**Task goal:** Give the number of lines in the data below where the string "Abisolierer" occurs, and nothing else.

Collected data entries
══════
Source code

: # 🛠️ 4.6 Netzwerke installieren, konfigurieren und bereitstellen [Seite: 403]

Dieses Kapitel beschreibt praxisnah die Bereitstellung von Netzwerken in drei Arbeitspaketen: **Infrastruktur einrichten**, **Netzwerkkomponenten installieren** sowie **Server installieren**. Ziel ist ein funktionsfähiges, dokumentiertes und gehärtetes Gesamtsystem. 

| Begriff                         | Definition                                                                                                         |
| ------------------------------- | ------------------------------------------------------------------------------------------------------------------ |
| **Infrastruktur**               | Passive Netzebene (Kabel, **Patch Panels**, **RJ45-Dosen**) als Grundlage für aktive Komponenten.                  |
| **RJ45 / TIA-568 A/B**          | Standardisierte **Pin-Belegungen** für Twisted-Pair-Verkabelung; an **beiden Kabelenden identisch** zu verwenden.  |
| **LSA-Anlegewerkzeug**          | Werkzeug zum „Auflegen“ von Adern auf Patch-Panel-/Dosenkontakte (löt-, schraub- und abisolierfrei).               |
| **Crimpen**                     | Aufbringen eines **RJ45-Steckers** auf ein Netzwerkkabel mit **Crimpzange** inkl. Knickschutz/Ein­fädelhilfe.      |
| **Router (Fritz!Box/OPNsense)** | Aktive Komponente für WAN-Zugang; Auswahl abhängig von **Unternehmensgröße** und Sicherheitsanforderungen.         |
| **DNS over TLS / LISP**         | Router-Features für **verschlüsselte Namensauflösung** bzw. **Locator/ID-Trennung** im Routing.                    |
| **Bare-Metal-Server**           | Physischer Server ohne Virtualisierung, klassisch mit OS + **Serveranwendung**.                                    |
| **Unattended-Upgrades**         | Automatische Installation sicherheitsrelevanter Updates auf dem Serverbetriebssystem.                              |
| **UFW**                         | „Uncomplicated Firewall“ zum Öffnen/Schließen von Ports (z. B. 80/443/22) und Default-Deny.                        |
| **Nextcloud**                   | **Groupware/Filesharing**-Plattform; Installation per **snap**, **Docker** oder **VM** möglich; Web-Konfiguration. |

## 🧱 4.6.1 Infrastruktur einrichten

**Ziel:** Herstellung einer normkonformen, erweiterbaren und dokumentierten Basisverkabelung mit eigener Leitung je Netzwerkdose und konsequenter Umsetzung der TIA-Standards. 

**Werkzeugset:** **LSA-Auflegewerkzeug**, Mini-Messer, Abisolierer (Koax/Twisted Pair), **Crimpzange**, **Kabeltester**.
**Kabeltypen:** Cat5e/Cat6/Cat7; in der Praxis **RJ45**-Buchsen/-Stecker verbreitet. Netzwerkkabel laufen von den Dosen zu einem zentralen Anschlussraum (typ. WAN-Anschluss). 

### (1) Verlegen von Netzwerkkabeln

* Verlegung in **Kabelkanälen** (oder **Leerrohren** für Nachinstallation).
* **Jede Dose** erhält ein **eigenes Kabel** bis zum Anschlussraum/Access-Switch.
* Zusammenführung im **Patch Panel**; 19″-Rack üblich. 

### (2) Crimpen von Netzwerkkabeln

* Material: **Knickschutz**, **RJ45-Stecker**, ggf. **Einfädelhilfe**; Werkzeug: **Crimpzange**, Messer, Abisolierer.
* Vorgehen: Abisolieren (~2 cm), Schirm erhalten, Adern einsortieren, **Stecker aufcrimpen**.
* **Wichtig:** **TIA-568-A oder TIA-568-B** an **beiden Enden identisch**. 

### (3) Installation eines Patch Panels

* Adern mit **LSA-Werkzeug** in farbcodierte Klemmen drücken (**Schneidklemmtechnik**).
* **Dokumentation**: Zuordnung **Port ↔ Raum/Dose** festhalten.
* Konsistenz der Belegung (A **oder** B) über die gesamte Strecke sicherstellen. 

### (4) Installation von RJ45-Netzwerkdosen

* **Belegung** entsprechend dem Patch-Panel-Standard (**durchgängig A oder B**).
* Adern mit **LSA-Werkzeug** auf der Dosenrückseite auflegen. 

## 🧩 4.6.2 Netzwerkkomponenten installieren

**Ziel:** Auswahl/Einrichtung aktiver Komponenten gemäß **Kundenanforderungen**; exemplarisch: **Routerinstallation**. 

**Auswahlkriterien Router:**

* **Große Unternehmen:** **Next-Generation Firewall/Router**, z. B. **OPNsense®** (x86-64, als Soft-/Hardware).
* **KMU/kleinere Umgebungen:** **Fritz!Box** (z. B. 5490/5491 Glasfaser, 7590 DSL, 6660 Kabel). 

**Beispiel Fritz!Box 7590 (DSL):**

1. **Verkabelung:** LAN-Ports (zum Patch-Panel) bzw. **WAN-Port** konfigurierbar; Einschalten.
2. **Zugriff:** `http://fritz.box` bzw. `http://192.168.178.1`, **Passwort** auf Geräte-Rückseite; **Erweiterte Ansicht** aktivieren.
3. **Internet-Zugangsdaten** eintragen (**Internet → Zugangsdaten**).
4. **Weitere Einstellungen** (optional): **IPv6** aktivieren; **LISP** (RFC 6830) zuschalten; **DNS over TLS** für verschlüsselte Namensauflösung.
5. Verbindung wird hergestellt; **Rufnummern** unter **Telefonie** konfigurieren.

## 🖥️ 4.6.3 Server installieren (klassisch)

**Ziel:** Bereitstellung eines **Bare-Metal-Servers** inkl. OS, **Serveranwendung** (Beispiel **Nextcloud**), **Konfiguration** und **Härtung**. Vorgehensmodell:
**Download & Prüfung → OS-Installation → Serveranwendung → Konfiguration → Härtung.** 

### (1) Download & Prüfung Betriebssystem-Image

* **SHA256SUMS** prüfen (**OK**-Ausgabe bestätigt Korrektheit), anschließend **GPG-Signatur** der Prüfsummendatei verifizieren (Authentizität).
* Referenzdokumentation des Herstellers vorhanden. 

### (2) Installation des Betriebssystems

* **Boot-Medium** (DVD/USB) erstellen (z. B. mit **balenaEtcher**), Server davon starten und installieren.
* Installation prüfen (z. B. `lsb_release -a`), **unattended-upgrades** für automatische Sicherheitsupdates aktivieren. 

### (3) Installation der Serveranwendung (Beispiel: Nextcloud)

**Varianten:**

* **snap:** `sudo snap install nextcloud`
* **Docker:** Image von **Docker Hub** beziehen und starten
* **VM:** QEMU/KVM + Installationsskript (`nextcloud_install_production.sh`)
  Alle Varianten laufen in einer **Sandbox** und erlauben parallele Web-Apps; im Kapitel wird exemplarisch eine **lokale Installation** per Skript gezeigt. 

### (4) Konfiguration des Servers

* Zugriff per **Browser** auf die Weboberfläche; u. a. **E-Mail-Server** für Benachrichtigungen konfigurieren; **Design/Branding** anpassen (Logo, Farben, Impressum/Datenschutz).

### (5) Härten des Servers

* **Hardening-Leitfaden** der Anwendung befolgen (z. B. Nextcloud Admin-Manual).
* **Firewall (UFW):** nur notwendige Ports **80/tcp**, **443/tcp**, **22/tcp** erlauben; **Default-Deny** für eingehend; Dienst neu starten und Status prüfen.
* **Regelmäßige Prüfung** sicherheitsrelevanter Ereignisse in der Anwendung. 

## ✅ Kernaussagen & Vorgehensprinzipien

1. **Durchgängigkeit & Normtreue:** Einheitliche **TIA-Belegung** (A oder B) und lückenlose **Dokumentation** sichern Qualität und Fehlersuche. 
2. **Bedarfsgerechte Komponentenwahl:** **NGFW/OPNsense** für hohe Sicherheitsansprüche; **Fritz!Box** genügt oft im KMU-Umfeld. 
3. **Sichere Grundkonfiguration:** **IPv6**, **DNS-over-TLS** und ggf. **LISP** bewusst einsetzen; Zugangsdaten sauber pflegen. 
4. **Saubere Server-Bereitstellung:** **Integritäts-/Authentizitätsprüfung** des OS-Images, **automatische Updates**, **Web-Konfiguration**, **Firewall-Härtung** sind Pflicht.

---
══════
**Output for this task:** 2